### Assigned task
Search the records below for the word "SegWit" and show every line where it occurs.

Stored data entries

+--

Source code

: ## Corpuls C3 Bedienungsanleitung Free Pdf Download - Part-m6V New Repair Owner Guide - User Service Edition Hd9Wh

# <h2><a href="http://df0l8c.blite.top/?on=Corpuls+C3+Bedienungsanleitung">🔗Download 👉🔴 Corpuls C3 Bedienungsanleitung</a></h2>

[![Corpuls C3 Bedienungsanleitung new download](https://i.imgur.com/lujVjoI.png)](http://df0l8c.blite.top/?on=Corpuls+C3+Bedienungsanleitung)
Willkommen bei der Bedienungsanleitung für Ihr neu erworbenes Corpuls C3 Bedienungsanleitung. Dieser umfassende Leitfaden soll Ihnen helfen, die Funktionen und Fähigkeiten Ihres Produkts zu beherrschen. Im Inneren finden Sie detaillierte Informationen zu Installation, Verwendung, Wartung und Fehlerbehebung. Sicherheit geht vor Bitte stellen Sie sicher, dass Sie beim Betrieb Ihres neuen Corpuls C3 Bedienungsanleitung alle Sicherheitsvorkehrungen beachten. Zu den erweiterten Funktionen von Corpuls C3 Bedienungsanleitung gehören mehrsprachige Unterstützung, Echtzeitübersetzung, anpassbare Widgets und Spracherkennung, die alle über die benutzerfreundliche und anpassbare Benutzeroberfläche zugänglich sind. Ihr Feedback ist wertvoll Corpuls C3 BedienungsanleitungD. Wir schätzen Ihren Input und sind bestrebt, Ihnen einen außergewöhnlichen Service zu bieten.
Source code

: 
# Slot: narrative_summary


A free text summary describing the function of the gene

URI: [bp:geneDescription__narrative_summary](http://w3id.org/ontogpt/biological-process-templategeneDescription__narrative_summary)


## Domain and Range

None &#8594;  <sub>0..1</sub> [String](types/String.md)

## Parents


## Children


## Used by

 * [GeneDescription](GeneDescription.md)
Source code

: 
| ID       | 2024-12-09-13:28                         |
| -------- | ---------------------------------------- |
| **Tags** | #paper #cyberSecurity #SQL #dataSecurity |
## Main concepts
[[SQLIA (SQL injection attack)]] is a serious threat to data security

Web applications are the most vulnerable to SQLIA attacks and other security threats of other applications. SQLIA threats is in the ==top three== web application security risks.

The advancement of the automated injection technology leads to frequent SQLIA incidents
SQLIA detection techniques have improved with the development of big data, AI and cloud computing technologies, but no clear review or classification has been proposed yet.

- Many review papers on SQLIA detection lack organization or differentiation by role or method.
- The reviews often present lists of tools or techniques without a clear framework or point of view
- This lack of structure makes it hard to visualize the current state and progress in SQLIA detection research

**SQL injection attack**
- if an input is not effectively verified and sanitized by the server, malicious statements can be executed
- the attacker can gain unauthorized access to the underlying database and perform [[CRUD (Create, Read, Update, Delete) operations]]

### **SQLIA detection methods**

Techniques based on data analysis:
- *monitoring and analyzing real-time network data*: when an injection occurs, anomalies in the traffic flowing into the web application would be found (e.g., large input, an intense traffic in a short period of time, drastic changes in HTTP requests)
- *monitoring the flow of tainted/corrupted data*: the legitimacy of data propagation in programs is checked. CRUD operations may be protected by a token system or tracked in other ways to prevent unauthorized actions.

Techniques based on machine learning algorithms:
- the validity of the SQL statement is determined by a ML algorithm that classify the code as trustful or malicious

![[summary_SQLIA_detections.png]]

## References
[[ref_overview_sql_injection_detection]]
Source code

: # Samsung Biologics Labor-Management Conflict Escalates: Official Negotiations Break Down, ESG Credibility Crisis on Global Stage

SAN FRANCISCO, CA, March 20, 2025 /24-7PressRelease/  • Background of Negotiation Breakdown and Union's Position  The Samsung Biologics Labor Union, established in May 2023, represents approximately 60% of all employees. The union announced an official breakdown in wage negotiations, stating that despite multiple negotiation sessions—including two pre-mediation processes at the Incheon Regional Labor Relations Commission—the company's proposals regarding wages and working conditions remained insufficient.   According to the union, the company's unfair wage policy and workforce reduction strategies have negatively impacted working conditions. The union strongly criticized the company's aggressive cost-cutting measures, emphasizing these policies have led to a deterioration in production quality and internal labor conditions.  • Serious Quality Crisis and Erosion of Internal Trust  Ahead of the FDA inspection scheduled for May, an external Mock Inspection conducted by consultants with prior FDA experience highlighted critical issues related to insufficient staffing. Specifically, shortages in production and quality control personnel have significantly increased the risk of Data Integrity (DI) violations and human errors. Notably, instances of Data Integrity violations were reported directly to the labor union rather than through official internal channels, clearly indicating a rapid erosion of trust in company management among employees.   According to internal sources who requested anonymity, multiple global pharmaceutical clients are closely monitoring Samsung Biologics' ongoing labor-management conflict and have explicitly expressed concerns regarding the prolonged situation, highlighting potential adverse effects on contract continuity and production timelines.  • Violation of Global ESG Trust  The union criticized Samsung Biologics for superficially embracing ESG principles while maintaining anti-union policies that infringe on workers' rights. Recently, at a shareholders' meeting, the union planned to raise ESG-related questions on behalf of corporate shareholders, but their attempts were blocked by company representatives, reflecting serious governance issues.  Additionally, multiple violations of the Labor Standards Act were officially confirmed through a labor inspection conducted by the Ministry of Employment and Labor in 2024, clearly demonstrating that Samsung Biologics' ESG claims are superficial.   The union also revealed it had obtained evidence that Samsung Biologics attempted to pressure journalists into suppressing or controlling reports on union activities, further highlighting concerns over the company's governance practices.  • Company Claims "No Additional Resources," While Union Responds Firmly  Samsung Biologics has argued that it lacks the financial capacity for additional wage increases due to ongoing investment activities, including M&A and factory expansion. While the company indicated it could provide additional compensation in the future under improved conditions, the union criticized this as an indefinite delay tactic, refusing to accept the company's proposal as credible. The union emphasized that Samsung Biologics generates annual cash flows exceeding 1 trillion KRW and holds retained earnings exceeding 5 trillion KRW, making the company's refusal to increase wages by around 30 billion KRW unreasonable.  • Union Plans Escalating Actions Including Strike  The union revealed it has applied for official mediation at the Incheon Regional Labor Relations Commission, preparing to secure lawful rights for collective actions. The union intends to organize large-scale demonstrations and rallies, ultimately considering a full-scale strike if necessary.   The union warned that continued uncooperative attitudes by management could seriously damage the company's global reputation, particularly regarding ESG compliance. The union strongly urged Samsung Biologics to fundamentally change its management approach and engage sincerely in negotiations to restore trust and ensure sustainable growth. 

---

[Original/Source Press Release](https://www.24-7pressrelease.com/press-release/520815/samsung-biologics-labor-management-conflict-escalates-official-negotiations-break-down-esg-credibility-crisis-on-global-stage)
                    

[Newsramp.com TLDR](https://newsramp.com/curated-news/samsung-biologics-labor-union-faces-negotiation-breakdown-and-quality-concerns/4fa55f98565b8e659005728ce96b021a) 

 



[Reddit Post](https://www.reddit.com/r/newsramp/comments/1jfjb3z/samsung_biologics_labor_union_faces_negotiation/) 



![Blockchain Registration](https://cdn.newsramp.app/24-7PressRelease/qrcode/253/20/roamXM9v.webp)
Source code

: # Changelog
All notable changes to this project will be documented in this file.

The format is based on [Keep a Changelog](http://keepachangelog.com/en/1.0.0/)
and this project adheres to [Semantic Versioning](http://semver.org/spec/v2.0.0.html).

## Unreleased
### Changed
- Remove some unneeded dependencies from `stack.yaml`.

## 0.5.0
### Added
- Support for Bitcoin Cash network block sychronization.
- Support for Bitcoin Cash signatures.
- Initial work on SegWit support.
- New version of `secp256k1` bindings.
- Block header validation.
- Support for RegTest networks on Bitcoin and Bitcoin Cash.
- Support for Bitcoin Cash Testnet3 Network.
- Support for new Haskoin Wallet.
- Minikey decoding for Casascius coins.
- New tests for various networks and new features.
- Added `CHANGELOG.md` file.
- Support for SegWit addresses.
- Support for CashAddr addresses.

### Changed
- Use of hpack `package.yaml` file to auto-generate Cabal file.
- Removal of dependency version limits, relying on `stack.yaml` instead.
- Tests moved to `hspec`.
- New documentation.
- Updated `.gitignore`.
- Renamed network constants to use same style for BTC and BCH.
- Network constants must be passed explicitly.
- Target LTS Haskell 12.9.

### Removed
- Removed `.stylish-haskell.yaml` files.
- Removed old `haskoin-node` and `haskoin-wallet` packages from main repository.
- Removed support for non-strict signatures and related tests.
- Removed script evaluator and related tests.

+--

### Solution
- Initial work on SegWit support.
- Support for SegWit addresses.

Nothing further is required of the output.